» Work required:
Word-for-word transcription needed. Include every entry below but no pictures.

(Stored data entries)
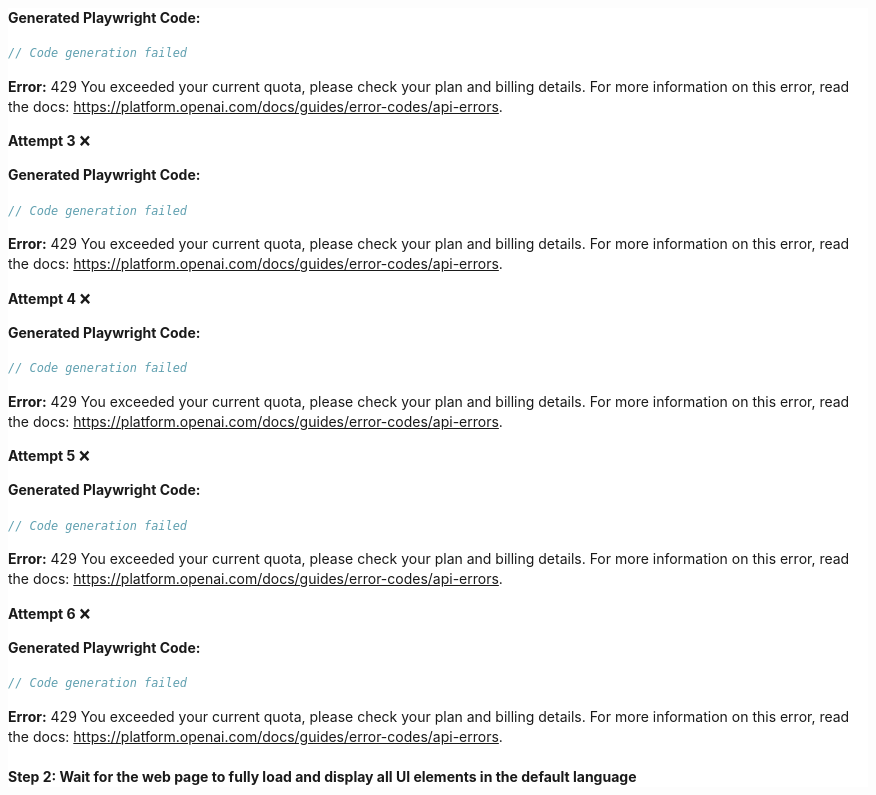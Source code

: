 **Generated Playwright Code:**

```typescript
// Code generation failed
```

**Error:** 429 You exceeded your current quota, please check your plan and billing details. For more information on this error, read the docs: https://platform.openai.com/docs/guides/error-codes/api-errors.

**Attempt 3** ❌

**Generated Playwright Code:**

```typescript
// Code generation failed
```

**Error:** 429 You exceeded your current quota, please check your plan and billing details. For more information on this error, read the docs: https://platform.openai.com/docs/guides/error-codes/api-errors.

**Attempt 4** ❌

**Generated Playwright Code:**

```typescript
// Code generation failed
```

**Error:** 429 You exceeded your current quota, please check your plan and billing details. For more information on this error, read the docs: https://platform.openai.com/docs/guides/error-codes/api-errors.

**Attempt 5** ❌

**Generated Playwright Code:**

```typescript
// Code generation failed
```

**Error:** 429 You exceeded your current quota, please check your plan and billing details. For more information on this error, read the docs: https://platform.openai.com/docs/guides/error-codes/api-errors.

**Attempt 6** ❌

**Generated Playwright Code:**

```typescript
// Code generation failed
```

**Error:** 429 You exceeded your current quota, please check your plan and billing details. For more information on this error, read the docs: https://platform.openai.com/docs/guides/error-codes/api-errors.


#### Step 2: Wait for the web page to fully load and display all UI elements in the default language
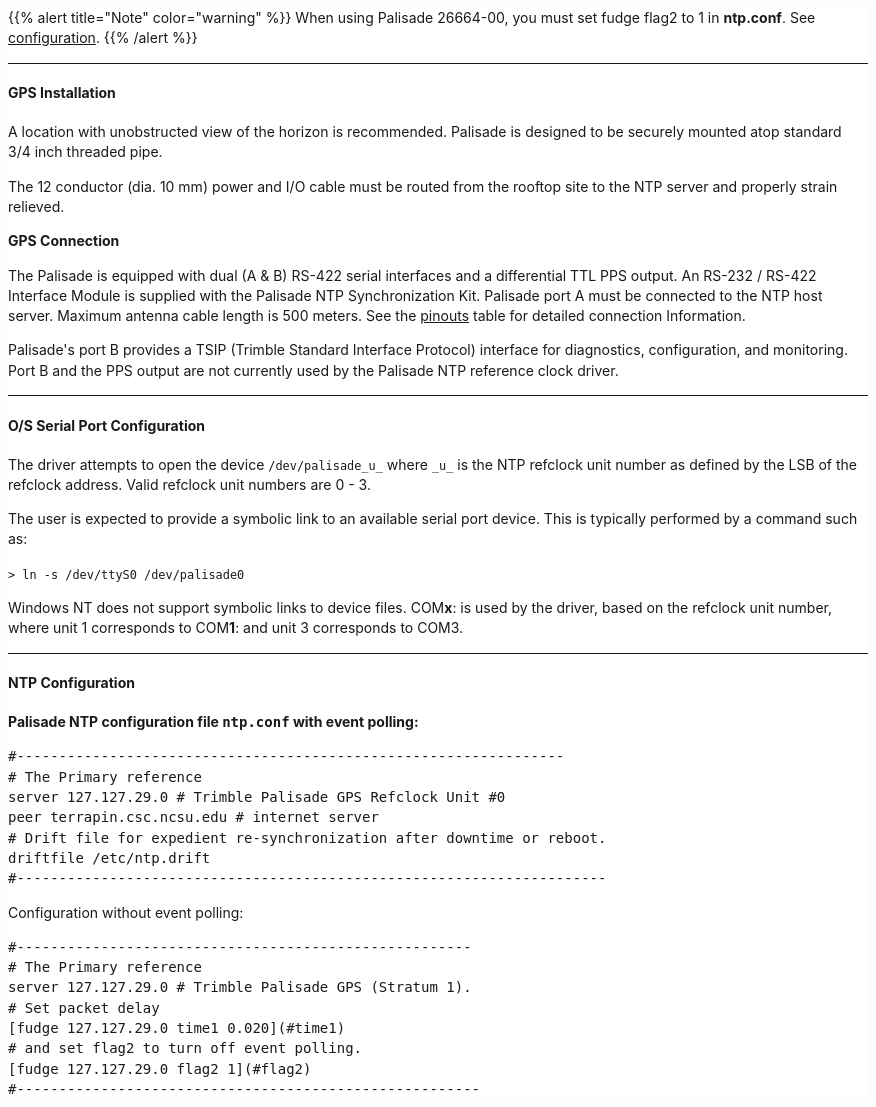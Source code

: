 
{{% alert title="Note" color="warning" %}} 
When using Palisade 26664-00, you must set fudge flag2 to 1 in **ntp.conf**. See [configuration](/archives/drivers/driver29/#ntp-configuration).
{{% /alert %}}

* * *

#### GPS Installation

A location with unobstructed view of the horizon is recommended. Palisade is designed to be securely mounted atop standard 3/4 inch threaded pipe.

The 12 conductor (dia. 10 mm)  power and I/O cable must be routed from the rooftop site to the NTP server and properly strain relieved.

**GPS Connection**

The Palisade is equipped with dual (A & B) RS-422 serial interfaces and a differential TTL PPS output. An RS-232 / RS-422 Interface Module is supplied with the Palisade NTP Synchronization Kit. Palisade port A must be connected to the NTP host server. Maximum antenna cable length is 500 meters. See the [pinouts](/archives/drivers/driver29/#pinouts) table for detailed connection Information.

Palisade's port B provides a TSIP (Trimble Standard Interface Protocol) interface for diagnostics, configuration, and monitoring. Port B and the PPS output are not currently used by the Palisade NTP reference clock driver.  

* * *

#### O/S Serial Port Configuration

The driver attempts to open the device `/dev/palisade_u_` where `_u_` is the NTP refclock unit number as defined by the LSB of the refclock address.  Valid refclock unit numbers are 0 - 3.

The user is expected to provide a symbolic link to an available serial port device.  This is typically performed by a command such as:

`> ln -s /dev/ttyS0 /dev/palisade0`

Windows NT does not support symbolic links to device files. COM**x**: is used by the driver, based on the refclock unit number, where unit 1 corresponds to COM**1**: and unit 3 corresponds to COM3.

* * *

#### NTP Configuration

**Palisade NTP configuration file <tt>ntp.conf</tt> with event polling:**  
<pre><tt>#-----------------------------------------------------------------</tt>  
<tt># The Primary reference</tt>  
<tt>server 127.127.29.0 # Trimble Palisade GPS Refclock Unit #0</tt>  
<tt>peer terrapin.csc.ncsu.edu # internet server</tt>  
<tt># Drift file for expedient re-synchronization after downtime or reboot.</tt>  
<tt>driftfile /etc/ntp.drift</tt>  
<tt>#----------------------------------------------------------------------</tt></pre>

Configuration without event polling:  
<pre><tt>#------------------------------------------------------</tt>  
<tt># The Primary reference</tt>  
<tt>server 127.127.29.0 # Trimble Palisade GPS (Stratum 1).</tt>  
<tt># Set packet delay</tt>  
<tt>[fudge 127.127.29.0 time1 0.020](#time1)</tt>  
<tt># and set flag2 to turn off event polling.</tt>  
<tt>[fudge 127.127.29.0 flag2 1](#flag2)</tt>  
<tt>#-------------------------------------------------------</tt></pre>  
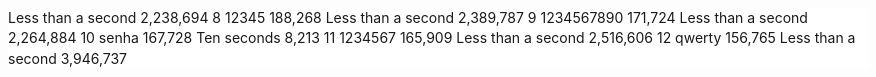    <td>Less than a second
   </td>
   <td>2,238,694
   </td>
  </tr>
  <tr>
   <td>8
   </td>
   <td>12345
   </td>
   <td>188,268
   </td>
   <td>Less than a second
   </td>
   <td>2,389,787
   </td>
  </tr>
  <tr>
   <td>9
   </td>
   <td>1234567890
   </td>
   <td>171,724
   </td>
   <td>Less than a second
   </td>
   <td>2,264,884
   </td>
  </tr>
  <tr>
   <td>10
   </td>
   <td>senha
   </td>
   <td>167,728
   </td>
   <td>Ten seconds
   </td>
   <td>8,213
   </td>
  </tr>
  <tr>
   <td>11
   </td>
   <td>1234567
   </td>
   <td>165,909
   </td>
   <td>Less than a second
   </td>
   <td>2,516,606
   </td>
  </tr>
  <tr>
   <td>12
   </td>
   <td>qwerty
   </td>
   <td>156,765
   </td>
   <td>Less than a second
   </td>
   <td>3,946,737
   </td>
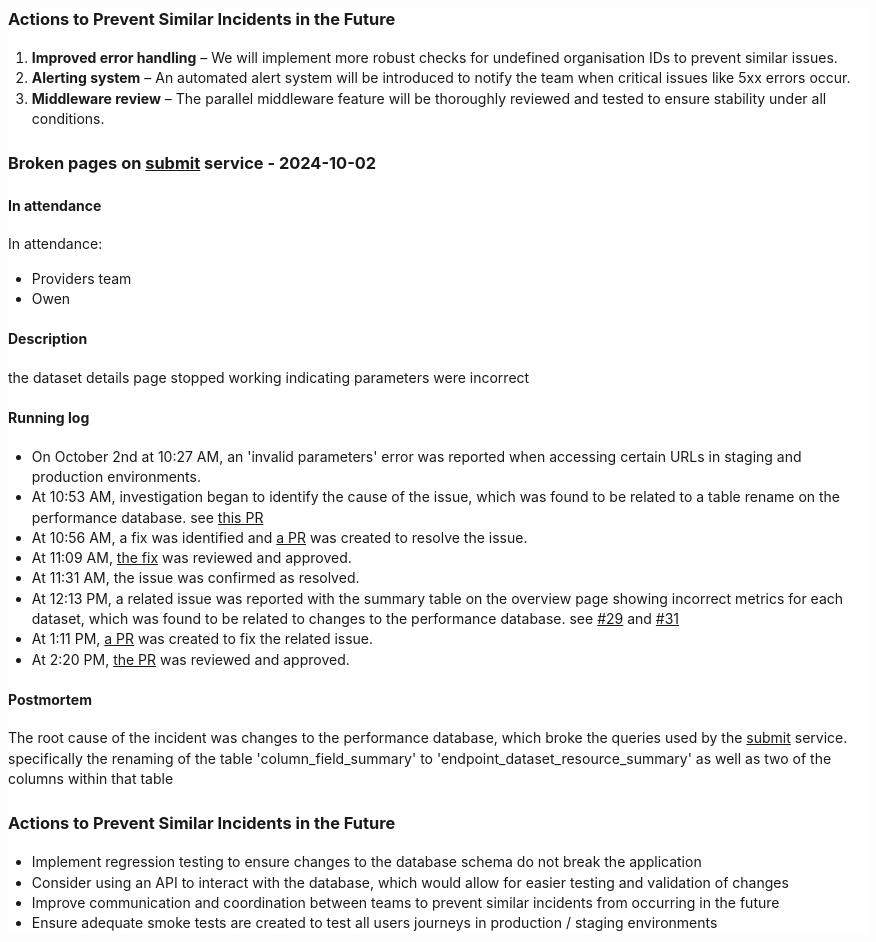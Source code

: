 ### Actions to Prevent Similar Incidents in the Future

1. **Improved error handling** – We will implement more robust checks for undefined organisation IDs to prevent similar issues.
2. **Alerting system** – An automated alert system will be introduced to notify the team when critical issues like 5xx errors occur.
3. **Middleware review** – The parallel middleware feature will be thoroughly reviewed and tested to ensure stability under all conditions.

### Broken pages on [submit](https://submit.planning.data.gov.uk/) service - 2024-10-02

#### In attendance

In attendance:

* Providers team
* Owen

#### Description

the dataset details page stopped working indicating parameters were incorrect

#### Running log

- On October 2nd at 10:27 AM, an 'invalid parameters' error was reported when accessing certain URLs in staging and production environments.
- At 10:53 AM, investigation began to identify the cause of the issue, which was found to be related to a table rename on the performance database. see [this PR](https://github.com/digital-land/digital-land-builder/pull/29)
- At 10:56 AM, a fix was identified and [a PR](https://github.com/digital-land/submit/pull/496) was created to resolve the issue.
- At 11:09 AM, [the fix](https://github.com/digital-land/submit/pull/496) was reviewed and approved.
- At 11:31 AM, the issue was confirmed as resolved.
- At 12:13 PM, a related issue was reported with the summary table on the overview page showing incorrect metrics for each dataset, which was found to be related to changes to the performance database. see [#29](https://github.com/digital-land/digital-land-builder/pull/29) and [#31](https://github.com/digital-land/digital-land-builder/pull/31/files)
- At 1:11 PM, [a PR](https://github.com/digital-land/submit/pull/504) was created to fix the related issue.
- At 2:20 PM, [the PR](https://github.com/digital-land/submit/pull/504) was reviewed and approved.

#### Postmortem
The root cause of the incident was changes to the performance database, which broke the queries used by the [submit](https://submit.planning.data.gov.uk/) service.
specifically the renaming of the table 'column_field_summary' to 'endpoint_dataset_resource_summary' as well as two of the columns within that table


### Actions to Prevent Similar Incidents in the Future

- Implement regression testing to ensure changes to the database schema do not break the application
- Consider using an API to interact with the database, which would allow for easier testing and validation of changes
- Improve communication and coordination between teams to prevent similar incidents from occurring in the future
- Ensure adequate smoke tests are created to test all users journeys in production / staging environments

» Solution to this exercise:
Source code

: **Generated Playwright Code:**

```typescript
// Code generation failed
```

**Error:** 429 You exceeded your current quota, please check your plan and billing details. For more information on this error, read the docs: https://platform.openai.com/docs/guides/error-codes/api-errors.

**Attempt 3** ❌

**Generated Playwright Code:**

```typescript
// Code generation failed
```

**Error:** 429 You exceeded your current quota, please check your plan and billing details. For more information on this error, read the docs: https://platform.openai.com/docs/guides/error-codes/api-errors.

**Attempt 4** ❌

**Generated Playwright Code:**

```typescript
// Code generation failed
```

**Error:** 429 You exceeded your current quota, please check your plan and billing details. For more information on this error, read the docs: https://platform.openai.com/docs/guides/error-codes/api-errors.

**Attempt 5** ❌

**Generated Playwright Code:**

```typescript
// Code generation failed
```

**Error:** 429 You exceeded your current quota, please check your plan and billing details. For more information on this error, read the docs: https://platform.openai.com/docs/guides/error-codes/api-errors.

**Attempt 6** ❌

**Generated Playwright Code:**

```typescript
// Code generation failed
```

**Error:** 429 You exceeded your current quota, please check your plan and billing details. For more information on this error, read the docs: https://platform.openai.com/docs/guides/error-codes/api-errors.


#### Step 2: Wait for the web page to fully load and display all UI elements in the default language
Source code

: 
{{% alert title="Note" color="warning" %}} 
When using Palisade 26664-00, you must set fudge flag2 to 1 in **ntp.conf**. See [configuration](/archives/drivers/driver29/#ntp-configuration).
{{% /alert %}}

* * *

#### GPS Installation

A location with unobstructed view of the horizon is recommended. Palisade is designed to be securely mounted atop standard 3/4 inch threaded pipe.

The 12 conductor (dia. 10 mm)  power and I/O cable must be routed from the rooftop site to the NTP server and properly strain relieved.

**GPS Connection**

The Palisade is equipped with dual (A & B) RS-422 serial interfaces and a differential TTL PPS output. An RS-232 / RS-422 Interface Module is supplied with the Palisade NTP Synchronization Kit. Palisade port A must be connected to the NTP host server. Maximum antenna cable length is 500 meters. See the [pinouts](/archives/drivers/driver29/#pinouts) table for detailed connection Information.

Palisade's port B provides a TSIP (Trimble Standard Interface Protocol) interface for diagnostics, configuration, and monitoring. Port B and the PPS output are not currently used by the Palisade NTP reference clock driver.  

* * *

#### O/S Serial Port Configuration

The driver attempts to open the device `/dev/palisade_u_` where `_u_` is the NTP refclock unit number as defined by the LSB of the refclock address.  Valid refclock unit numbers are 0 - 3.

The user is expected to provide a symbolic link to an available serial port device.  This is typically performed by a command such as:

`> ln -s /dev/ttyS0 /dev/palisade0`

Windows NT does not support symbolic links to device files. COM**x**: is used by the driver, based on the refclock unit number, where unit 1 corresponds to COM**1**: and unit 3 corresponds to COM3.

* * *

#### NTP Configuration

**Palisade NTP configuration file <tt>ntp.conf</tt> with event polling:**  
<pre><tt>#-----------------------------------------------------------------</tt>  
<tt># The Primary reference</tt>  
<tt>server 127.127.29.0 # Trimble Palisade GPS Refclock Unit #0</tt>  
<tt>peer terrapin.csc.ncsu.edu # internet server</tt>  
<tt># Drift file for expedient re-synchronization after downtime or reboot.</tt>  
<tt>driftfile /etc/ntp.drift</tt>  
<tt>#----------------------------------------------------------------------</tt></pre>

Configuration without event polling:  
<pre><tt>#------------------------------------------------------</tt>  
<tt># The Primary reference</tt>  
<tt>server 127.127.29.0 # Trimble Palisade GPS (Stratum 1).</tt>  
<tt># Set packet delay</tt>  
<tt>[fudge 127.127.29.0 time1 0.020](#time1)</tt>  
<tt># and set flag2 to turn off event polling.</tt>  
<tt>[fudge 127.127.29.0 flag2 1](#flag2)</tt>  
<tt>#-------------------------------------------------------</tt></pre>  
    <td>Less than a second
   </td>
   <td>2,238,694
   </td>
  </tr>
  <tr>
   <td>8
   </td>
   <td>12345
   </td>
   <td>188,268
   </td>
   <td>Less than a second
   </td>
   <td>2,389,787
   </td>
  </tr>
  <tr>
   <td>9
   </td>
   <td>1234567890
   </td>
   <td>171,724
   </td>
   <td>Less than a second
   </td>
   <td>2,264,884
   </td>
  </tr>
  <tr>
   <td>10
   </td>
   <td>senha
   </td>
   <td>167,728
   </td>
   <td>Ten seconds
   </td>
   <td>8,213
   </td>
  </tr>
  <tr>
   <td>11
   </td>
   <td>1234567
   </td>
   <td>165,909
   </td>
   <td>Less than a second
   </td>
   <td>2,516,606
   </td>
  </tr>
  <tr>
   <td>12
   </td>
   <td>qwerty
   </td>
   <td>156,765
   </td>
   <td>Less than a second
   </td>
   <td>3,946,737
   </td>
Source code

: ### Actions to Prevent Similar Incidents in the Future

1. **Improved error handling** – We will implement more robust checks for undefined organisation IDs to prevent similar issues.
2. **Alerting system** – An automated alert system will be introduced to notify the team when critical issues like 5xx errors occur.
3. **Middleware review** – The parallel middleware feature will be thoroughly reviewed and tested to ensure stability under all conditions.

### Broken pages on [submit](https://submit.planning.data.gov.uk/) service - 2024-10-02

#### In attendance

In attendance:

* Providers team
* Owen

#### Description

the dataset details page stopped working indicating parameters were incorrect

#### Running log

- On October 2nd at 10:27 AM, an 'invalid parameters' error was reported when accessing certain URLs in staging and production environments.
- At 10:53 AM, investigation began to identify the cause of the issue, which was found to be related to a table rename on the performance database. see [this PR](https://github.com/digital-land/digital-land-builder/pull/29)
- At 10:56 AM, a fix was identified and [a PR](https://github.com/digital-land/submit/pull/496) was created to resolve the issue.
- At 11:09 AM, [the fix](https://github.com/digital-land/submit/pull/496) was reviewed and approved.
- At 11:31 AM, the issue was confirmed as resolved.
- At 12:13 PM, a related issue was reported with the summary table on the overview page showing incorrect metrics for each dataset, which was found to be related to changes to the performance database. see [#29](https://github.com/digital-land/digital-land-builder/pull/29) and [#31](https://github.com/digital-land/digital-land-builder/pull/31/files)
- At 1:11 PM, [a PR](https://github.com/digital-land/submit/pull/504) was created to fix the related issue.
- At 2:20 PM, [the PR](https://github.com/digital-land/submit/pull/504) was reviewed and approved.

#### Postmortem
The root cause of the incident was changes to the performance database, which broke the queries used by the [submit](https://submit.planning.data.gov.uk/) service.
specifically the renaming of the table 'column_field_summary' to 'endpoint_dataset_resource_summary' as well as two of the columns within that table


### Actions to Prevent Similar Incidents in the Future

- Implement regression testing to ensure changes to the database schema do not break the application
- Consider using an API to interact with the database, which would allow for easier testing and validation of changes
- Improve communication and coordination between teams to prevent similar incidents from occurring in the future
- Ensure adequate smoke tests are created to test all users journeys in production / staging environments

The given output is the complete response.